The insulated cod-end and fine mesh on the Tucker trawl likely contributed to the greater taxonomic similarities with ROV compared to the MOCNESS samples. The Tucker trawl, similar to the ROV video, was able to capture many fragile animals, which is evidenced by the higher abundance of gelatinous taxa. These results differ from previous studies indicating catch composition from midwater trawls is dominated by fishes (e.g., Davison et al., 2013) and may be driven by differences in the cod-ends, mesh size, or towing speed between studies. Since ROV sampling was non-destructive, it was the only method that captured the most physically delicate taxa, such as certain species of physonect siphonophores, ctenophores (particularly lobates), and larvaceans. However, ROV-based methods likely under-sample visual predators, highly mobile animals, and animals that are deterred by (or oversample those attracted to) the ROV’s bright lights and considerable noise. Further, ROVs under-sample small zooplankton that are difficult to visually detect on video, especially while the vehicle is in motion as was the case for data collection here. While the MOCNESS was clearly dominated by hard-bodied crustaceans, and the ROV videos were dominated by soft-bodied animals, the Tucker trawl captured the highest number of taxonomic orders and families, including some delicate taxa.
Conclusions
There are numerous challenges to collecting diverse zooplankton and micronekton assemblages and no single sampling approach is adequately suited to capture the entire community. Therefore, a variety of approaches have been developed to target specific taxa and ecosystems. Here we provided a comparison based on a limited number of samples. Our results demonstrate that sampling approach substantially influences quantification of community composition. Video and Tucker trawls are sampling methods that highlight the diversity and abundance of gelatinous organisms that are often destroyed using a MOCNESS approach, whereas MOCNESS trawls capture a higher biomass of crustaceans. The MOCNESS is also convenient for sampling many discrete layers of the water column, unlike single-net trawl systems. Beyond taxonomic differences, our biomass estimates in Tucker trawl samples were an order of magnitude higher than estimates from MOCNESS samples. Our results illustrate that the relative importance of microbes to overall community biomass and carbon content are highly dependent on the method used to sample the community.

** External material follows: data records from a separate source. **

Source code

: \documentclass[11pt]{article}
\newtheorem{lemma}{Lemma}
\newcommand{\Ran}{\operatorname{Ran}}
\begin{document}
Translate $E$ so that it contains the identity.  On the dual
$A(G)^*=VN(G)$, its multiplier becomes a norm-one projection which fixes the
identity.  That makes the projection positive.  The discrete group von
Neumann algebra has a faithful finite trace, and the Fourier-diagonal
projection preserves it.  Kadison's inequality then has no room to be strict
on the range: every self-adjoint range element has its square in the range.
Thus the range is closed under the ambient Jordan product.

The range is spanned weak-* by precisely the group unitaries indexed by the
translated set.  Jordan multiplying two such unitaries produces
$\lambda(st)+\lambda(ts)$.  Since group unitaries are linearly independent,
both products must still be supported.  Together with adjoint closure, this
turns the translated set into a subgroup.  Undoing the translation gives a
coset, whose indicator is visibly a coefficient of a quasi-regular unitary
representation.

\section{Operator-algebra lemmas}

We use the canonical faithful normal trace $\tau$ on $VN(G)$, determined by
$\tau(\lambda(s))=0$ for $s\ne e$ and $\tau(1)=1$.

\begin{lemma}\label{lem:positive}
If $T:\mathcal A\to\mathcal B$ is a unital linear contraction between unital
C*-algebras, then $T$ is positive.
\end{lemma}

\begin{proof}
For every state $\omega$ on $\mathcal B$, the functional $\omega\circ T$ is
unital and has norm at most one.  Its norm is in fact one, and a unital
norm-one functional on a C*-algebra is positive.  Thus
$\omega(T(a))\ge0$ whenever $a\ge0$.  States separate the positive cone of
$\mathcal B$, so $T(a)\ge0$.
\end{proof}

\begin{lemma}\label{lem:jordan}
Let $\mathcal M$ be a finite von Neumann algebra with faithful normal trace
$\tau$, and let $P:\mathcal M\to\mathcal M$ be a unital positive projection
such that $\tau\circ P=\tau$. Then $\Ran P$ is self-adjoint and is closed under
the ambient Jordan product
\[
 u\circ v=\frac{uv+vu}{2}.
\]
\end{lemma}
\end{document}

Future studies are needed to further quantify differences between visual and trawl methods, particularly in the bathypelagic, where sampling is less frequent and soft-bodied animals are likely bigger contributors to abundance, diversity, and biomass (Robison, 2004). Complementary sampling approaches have improved our estimates of biomass and community composition. For example, recent studies have quantified community composition using acoustics, net tows, and videos (Blanluet et al., 2019), examined diel vertical migration by combining eDNA and acoustic methods (Easson et al., 2020), and shown how fish biomass estimated from trawls is underestimated compared to acoustic estimates due to net avoidance (Kaartvedt et al., 2012). Complementing trawl surveys with visual methods could provide valuable data on soft-bodied taxa that are less frequently captured by net tows. However, we recognize that using multiple sampling approaches is logistically challenging, operationally expensive, and may not be feasible.
As fisheries expand further into the deep ocean (Watson and Morato, 2013) and deep pelagic ecosystems are increasingly affected by a suite of anthropogenic stressors, such as pollution (Taylor et al., 2016; Choy et al., 2019), deep-sea mining (Drazen et al., 2020), ocean acidification (Sabine et al., 2004), and deoxygenation (Doney et al., 2011; Levin and Le Bris, 2015; Danovaro et al., 2017), measurements of biodiversity and community composition are essential for providing baseline data and for predicting the responses of communities to various pressures and environmental change.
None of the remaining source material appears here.